Bruno Jakob äusserte kürzlich, er beschäftige sich als Maler weder mit Gegenwart noch Vergangenheit, sondern er suche nach einer Form für die Zukunft. Seine Werke sollen die Zukunft in sich aufnehmen können. In seinem Schaffen erscheint nicht lediglich das Bild, sondern auch die Malerei unabhängig von seiner Person. Zu seiner ästhetischen Praxis gehörte es bislang, dass er mit dem Bildträger in physischen Kontakt kam, unabhängig davon, ob er mit Wasser, Berührung, Energie, Licht, Luft oder Gedanken arbeitete. Nun radikalisiert er seine Praxis und geht in seinem Beitrag im Helmhaus Zürich der Frage nach, ob es nicht auch möglich wäre, ein Gemälde aus der Ferne auszuführen?
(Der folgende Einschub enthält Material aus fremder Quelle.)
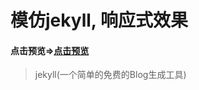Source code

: # 模仿jekyll, 响应式效果

#### 点击预览=>[点击预览](https://zhouyijieqm.github.io/jekyll/)

> jekyll(一个简单的免费的Blog生成工具)
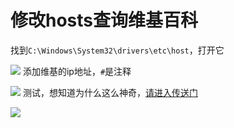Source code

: # 修改hosts查询维基百科

找到`C:\Windows\System32\drivers\etc\host`，打开它

<!-- ![](http://p3.cdn.img9.top/ipfs/QmeUhmaHpUSiQP9hgA4Y5gEsoufqF5u3o9zVrGftWJQx4T?3.png) -->

![](https://raw.githubusercontent.com/loremwalker/fq-book/master/docs/images/2018-04-30_090747.png)
添加维基的ip地址，`#`是注释

<!-- ![](https://ipfs.io/ipfs/QmfBgmHvkYXor6gJtvpz93psQAvTm4zsFB2qMK2NtNszYR?2.png) -->

![](https://raw.githubusercontent.com/loremwalker/fq-book/master/docs/images/2018-04-30_091155.png)
测试，想知道为什么这么神奇，[请进入传送门](/abc/4dns?id=host)

<!-- ![](https://ipfs.io/ipfs/QmT5DKfhyTteW4NWPQfb657YEz2jeuoESmmpZgLXJ3Dkd3?4.png) -->

![](https://raw.githubusercontent.com/loremwalker/fq-book/master/docs/images/2018-04-30_092057.png)



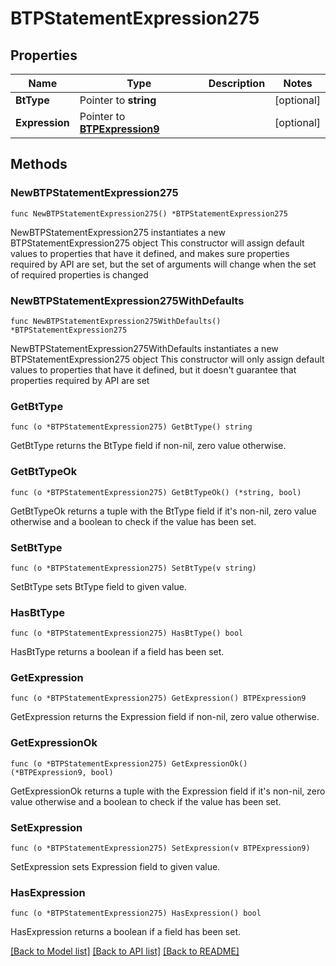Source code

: # BTPStatementExpression275

## Properties

Name | Type | Description | Notes
------------ | ------------- | ------------- | -------------
**BtType** | Pointer to **string** |  | [optional] 
**Expression** | Pointer to [**BTPExpression9**](BTPExpression9.md) |  | [optional] 

## Methods

### NewBTPStatementExpression275

`func NewBTPStatementExpression275() *BTPStatementExpression275`

NewBTPStatementExpression275 instantiates a new BTPStatementExpression275 object
This constructor will assign default values to properties that have it defined,
and makes sure properties required by API are set, but the set of arguments
will change when the set of required properties is changed

### NewBTPStatementExpression275WithDefaults

`func NewBTPStatementExpression275WithDefaults() *BTPStatementExpression275`

NewBTPStatementExpression275WithDefaults instantiates a new BTPStatementExpression275 object
This constructor will only assign default values to properties that have it defined,
but it doesn't guarantee that properties required by API are set

### GetBtType

`func (o *BTPStatementExpression275) GetBtType() string`

GetBtType returns the BtType field if non-nil, zero value otherwise.

### GetBtTypeOk

`func (o *BTPStatementExpression275) GetBtTypeOk() (*string, bool)`

GetBtTypeOk returns a tuple with the BtType field if it's non-nil, zero value otherwise
and a boolean to check if the value has been set.

### SetBtType

`func (o *BTPStatementExpression275) SetBtType(v string)`

SetBtType sets BtType field to given value.

### HasBtType

`func (o *BTPStatementExpression275) HasBtType() bool`

HasBtType returns a boolean if a field has been set.

### GetExpression

`func (o *BTPStatementExpression275) GetExpression() BTPExpression9`

GetExpression returns the Expression field if non-nil, zero value otherwise.

### GetExpressionOk

`func (o *BTPStatementExpression275) GetExpressionOk() (*BTPExpression9, bool)`

GetExpressionOk returns a tuple with the Expression field if it's non-nil, zero value otherwise
and a boolean to check if the value has been set.

### SetExpression

`func (o *BTPStatementExpression275) SetExpression(v BTPExpression9)`

SetExpression sets Expression field to given value.

### HasExpression

`func (o *BTPStatementExpression275) HasExpression() bool`

HasExpression returns a boolean if a field has been set.


[[Back to Model list]](../README.md#documentation-for-models) [[Back to API list]](../README.md#documentation-for-api-endpoints) [[Back to README]](../README.md)


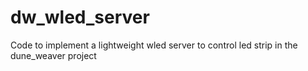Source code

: # dw_wled_server
Code to implement a lightweight wled server to control led strip in the dune_weaver project

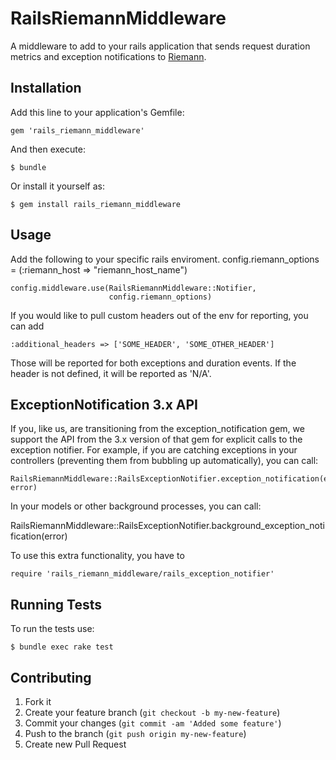 # RailsRiemannMiddleware

A middleware to add to your rails application that sends request
duration metrics and exception notifications to
[Riemann](http://riemann.io/).

## Installation

Add this line to your application's Gemfile:

    gem 'rails_riemann_middleware'

And then execute:

    $ bundle

Or install it yourself as:

    $ gem install rails_riemann_middleware

## Usage

Add the following to your specific rails enviroment.
    config.riemann_options = (:riemann_host => "riemann_host_name")

    config.middleware.use(RailsRiemannMiddleware::Notifier, 
                          config.riemann_options)

If you would like to pull custom headers out of the env for reporting, 
you can add 

    :additional_headers => ['SOME_HEADER', 'SOME_OTHER_HEADER']

Those will be reported for both exceptions and duration events. If the
header is not defined, it will be reported as 'N/A'.

## ExceptionNotification 3.x API

If you, like us, are transitioning from the exception\_notification gem,
we support the API from the 3.x version of that gem for explicit calls
to the exception notifier. For example, if you are catching exceptions in
your controllers (preventing them from bubbling up automatically), you can
call:

    RailsRiemannMiddleware::RailsExceptionNotifier.exception_notification(env, error)

In your models or other background processes, you can call:

   RailsRiemannMiddleware::RailsExceptionNotifier.background_exception_notification(error) 

To use this extra functionality, you have to

    require 'rails_riemann_middleware/rails_exception_notifier'

## Running Tests

To run the tests use:

    $ bundle exec rake test

## Contributing

1. Fork it
2. Create your feature branch (`git checkout -b my-new-feature`)
3. Commit your changes (`git commit -am 'Added some feature'`)
4. Push to the branch (`git push origin my-new-feature`)
5. Create new Pull Request
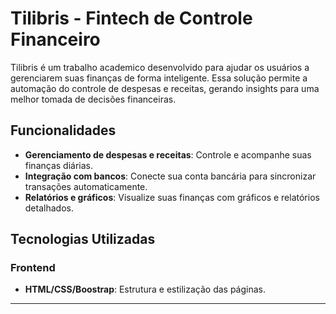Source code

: # Tilibris - Fintech de Controle Financeiro

Tilibris é um trabalho academico desenvolvido para ajudar os usuários a gerenciarem suas finanças de forma inteligente. Essa solução permite a automação do controle de despesas e receitas, gerando insights para uma melhor tomada de decisões financeiras.

## Funcionalidades
- **Gerenciamento de despesas e receitas**: Controle e acompanhe suas finanças diárias.
- **Integração com bancos**: Conecte sua conta bancária para sincronizar transações automaticamente.
- **Relatórios e gráficos**: Visualize suas finanças com gráficos e relatórios detalhados.

## Tecnologias Utilizadas

### **Frontend**
- **HTML/CSS/Boostrap**: Estrutura e estilização das páginas.

---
In einem Raum zeigt Jakob eine Installation mit bewegten Bildern und bemalt in einem weiteren die Wände von New York aus mit Gedanken. Sein Werk ist, so paradox diese Feststellung gerade angesichts des letzterwähnten Vorhabens erscheinen mag, vor allem visuell, obschon die Arbeit das Gegenteil zu sein behauptet. Seine Malerei ist weder abstrakt noch gegenstandslos oder konzeptuell, sie entwirft auch keine eigene Symbolik, sondern wendet sich in Form der Zeichnung, des Gemäldes, der Fotografie, des bewegten Bildes, der Performance und der Architektur an den Betrachter und fordert diesen durch ihre offene Struktur auf, sein Verhältnis zum Sichtbaren zu befragen. Die sichtbaren Komponenten der Arbeit Jakobs sind an konventionellen Eigenschaften bildnerischer Werke orientiert und lassen die Malerei als gezielte Handlung glaubwürdig erscheinen.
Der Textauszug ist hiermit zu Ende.